Let us begin by addressing the positive. Fighters, Paladins, Rangers, and Rogues have all been served nicely by this edition. More or less, these are all variations of Fighters anyway, and the "powers" system suits them nicely. Each of these are unique enough to distinguish them from the other classes. Reading the powers, the descriptions, and the rules, we found ourselves intrigued and interested. We would welcome the opportunity to play any of these in a 4th Edition game.

The Ranger, in particular, impressed us. Fused with archers, this has become a fascinating class with more options than ever before. At the same time, they've managed to hold onto the feel of the class, so traditionalists will be pleased. Kudos.

We found ourselves a bit indifferent on the newest class: the Warlord. First a quick description of the class for those of you still confused. Do you remember the scene in Return of the King where Legolas, in a stunning display of skill, single-handedly brought an Oliphant to ground?

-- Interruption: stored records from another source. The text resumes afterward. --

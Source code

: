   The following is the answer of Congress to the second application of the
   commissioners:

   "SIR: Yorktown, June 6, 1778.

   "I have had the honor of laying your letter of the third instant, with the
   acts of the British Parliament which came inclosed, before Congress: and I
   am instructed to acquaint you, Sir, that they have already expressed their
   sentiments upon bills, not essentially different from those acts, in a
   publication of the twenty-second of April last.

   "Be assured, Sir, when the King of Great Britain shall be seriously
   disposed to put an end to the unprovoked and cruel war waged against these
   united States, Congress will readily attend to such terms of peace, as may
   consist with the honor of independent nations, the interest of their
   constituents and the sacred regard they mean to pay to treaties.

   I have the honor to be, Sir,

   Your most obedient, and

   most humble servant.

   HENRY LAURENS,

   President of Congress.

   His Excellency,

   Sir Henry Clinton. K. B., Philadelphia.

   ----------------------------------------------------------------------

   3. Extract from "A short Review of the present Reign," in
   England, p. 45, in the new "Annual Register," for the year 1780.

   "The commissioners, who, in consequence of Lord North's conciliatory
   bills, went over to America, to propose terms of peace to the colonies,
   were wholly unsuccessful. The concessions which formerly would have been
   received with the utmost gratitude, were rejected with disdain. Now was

Yeah, well, Aragorn told him to do it.

While we like the Warlord in theory, we felt that their powers seemed a bit weak, particularly since they themselves wouldn't typically be executing the maneuvers. We find it hard to believe that players will be scrambling for the opportunity to be the Warlord. Were this Monopoly, Warlords would be the thimble.

We're sorry to say it gets worse from here. While Fighters, along with their friends and relations, have profited, we feel that spell casters have lost their allure.

We know that many will argue with us on this point. Indeed, in many ways Wizards gained the most. Hit points have been equalized, and damage-dealing spells finally make spell casters useful in combat.

To the players chomping at the bit to roll up these "improved" sorcerers we ask one thing: do you value your illusion spells so lowly?

Here in The Middle Room D&D mages were never defined by Magic Missile or even Fireball (though we've certainly had hours of fun with the latter). No, playing a Wizard was about versatility, about finding ways to accomplish more with a cleverly timed Phantasmal Force or Affect Normal Fires than a dozen Fighters could would swords and crossbows.

And these spells, dear reader, are gone.

The vast majority of what is left exists to deal damage. Alter Self has been renamed "Disguise". Now you must be sixth level to cast it. SIXTH LEVEL. Aside from some Cantrips (and we sincerely thank WotC for leaving us these at least), there are few spells with versatile descriptions. Oh, there are some "Rituals" in the back of the book. But these are a sad excuse for what we once had.

The Illusionist, the Enchanter, the Summoner... these are all but extinct. The magics that remain are poor imitations. Necromancers may thrive, but that is little consolation.

The Warlock class seems to be the trade. Elements of the missing spell schools are echoed here, but it is a hollow sound to our ears. Once again, their powers revolve around the dealing of crass damage. Even Enchantments have been tainted: most contain a "Psychic Damage" element, whatever that is.

This brings us to the Cleric. Now, we should start by disclosing that we have never had a deep affinity for Clerics, preferring the Priest class, though that has now been taken from us. Fourth Edition has not altered our opinion. The healing abilities have left center stage, since anyone can heal them self to some extent. To compensate, Clerics have been given additional combat abilities.

Making them a type of holy warrior. We aren't certain if lawyers representing Paladins have filed an injunction yet, but it seems likely they'll have to consider legal action of some sort. Even in a fantasy environment trademark infringement cannot be tolerated. It must also be painfully confusing for denizens of the D&D world to tell the difference. Is that particular armor-clad, sword-wielding religious fanatic a Cleric or a Paladin? Not that it matters, mind you: they're both pretty much the same.